Starting off by saying ‘Survive’ is considered by many to be their best (or at least most aggressive) album but ‘Handle with Care’ is definitely my personal favourite. It’s possible this might have been caused by ‘Handle…’ being my first Nuclear Assault album. I’ve always had difficulties trying to decide whether ‘Handle…’ or ‘Survive’ was the superior album. Ah well, they both are the core of Nuclear Assault quality.
‘Emergency’ has got to be one of their lyrically fastest thrashers ever (not counting their short grindy tunes) and a logical follow up to the earlier ‘Equal Rights’ on Survive. It’s hard to keep up with John Connelly’s words on the verses here. And over all there are plenty of speedy thrashers here, more than enough to keep any Nuclear Assault fan happy. ‘New Song’ is as powerful as it is catchy. Which goes for ‘Search and Seizure’ and ‘F#’ as well. Also a lot of hails go to ‘Trail Of Tears’. These angry thrashers managed to write a more than decent thrash metal power ballad.
But the award best song actually does NOT go to any of the fast songs. ‘Critical Mass’ which remains to this day one of the most powerful midtempo thrashers from the eighties together with their classic ‘Brainwashed’ from ‘Survive’. Even the distorted bass sound of Danny Lilker makes sense here! Superb environmentally correct lyrics by Connelly which are really catchy. The way the song progresses from the last line of the chorus (‘Bring on the acid rain’) into the second verse (‘Slightly insane, the type of greed ’) including slide on the guitar is just perfect and you can not help but bang your head to this mighty song.
Whether the songs are really fast, syncopated or pretty mid paced, they’re all remarkably catchy here and the band manages to incorporate slightly more melody compared to the previous albums without losing momentum or aggression. No song (not counting short noisy eruptions) can be considered bad or filler. The worst moments on ‘Handle With Care’ are ‘good’ at least.
Since the days of ‘Hang The Pope’ and ‘My America’ the short funny songs have become more and more grindcore instead of crossover. ‘Mother’s Day’ is quite a nice grinder (better than ‘Got Another Quarter’ and ‘PSA’ were on Survive), and it doesn’t take too long to feel out of place here. ‘Funky Noise’ however, being a short funky tune (d’oh) was rather obsolete.
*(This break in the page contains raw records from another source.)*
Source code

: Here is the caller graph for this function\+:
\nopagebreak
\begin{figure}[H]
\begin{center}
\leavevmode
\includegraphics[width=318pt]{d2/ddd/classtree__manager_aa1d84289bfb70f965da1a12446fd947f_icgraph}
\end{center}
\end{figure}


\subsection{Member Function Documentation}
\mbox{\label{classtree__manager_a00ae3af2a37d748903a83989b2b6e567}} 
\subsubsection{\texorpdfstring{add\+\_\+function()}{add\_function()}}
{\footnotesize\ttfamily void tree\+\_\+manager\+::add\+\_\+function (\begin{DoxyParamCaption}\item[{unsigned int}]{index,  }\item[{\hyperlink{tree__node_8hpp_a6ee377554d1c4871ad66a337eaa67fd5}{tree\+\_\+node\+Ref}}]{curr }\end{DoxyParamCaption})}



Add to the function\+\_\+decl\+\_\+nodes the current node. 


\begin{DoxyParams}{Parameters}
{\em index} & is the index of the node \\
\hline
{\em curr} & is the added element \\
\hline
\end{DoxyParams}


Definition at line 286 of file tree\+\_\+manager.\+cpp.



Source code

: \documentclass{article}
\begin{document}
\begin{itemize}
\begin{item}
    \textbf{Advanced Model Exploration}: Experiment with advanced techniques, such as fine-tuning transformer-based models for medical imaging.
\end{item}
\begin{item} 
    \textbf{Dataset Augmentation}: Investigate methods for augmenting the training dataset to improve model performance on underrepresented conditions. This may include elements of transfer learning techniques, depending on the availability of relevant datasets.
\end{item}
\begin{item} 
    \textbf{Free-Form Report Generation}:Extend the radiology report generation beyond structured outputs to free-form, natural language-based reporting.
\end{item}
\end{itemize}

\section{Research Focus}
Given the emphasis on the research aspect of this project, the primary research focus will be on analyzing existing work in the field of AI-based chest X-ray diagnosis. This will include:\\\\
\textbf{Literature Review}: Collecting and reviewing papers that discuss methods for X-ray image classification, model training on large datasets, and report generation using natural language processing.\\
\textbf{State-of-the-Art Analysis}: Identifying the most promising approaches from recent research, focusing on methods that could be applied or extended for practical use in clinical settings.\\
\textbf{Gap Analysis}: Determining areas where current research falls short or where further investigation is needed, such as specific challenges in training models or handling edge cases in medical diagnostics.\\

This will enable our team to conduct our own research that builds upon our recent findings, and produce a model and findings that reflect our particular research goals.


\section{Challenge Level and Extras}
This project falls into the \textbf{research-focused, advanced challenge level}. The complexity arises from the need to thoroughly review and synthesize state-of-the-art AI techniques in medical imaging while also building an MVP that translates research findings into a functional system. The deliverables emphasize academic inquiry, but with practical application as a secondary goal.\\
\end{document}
Also worth mentioning in the funny-department is the Nazi-sample from the classic 1980 movie ‘Blues Brothers’ at the end of ‘Torture Tactics’.
The production is dirty but never too much. Less transparent than earlier works with distorted bass guitar mixed in more prominently, making this album sound heavier and at times somewhat sloppier. Not that it’s really sloppy of course but it never gets too clean or tight. Therefore the album just breaths the thrash metal atmosphere. As a whole the album manages to combine the speed metal melodies (especially vocal lines on choruses) of ‘Game Over’ with the full on thrash assault of ‘Survive’ and therefore remains the purest and most crystallised Nuclear Assault release. And bloody brilliant as well.